ENTRIES SUPPLIED:
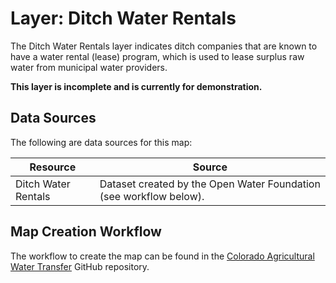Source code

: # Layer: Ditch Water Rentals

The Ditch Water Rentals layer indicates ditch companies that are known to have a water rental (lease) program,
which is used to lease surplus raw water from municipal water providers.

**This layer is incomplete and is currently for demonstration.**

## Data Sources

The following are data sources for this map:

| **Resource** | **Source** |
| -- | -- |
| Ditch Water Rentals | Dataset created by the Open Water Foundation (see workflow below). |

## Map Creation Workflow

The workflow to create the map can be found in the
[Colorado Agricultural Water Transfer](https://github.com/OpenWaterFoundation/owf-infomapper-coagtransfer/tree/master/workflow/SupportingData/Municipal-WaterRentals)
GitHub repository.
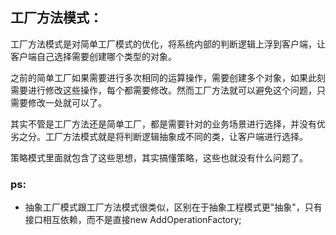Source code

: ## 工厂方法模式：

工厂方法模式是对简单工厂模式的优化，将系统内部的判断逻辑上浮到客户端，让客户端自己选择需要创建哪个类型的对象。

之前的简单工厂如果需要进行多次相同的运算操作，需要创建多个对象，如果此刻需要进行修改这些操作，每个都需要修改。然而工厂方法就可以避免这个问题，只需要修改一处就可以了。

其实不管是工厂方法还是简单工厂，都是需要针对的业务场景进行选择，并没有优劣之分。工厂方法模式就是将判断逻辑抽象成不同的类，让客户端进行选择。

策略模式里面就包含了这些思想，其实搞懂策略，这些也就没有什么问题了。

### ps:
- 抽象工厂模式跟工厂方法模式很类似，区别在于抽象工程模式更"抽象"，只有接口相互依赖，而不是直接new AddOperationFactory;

ACTION ITEM: When copying from the data above, print only the lines from the line containing "[Colorado Agricultural Water" to the line containing "工厂方法模式是对简单工厂模式", exactly, and leave the pictures out.

WRITTEN RESPONSE:
[Colorado Agricultural Water Transfer](https://github.com/OpenWaterFoundation/owf-infomapper-coagtransfer/tree/master/workflow/SupportingData/Municipal-WaterRentals)
GitHub repository.
Source code

: ## 工厂方法模式：

工厂方法模式是对简单工厂模式的优化，将系统内部的判断逻辑上浮到客户端，让客户端自己选择需要创建哪个类型的对象。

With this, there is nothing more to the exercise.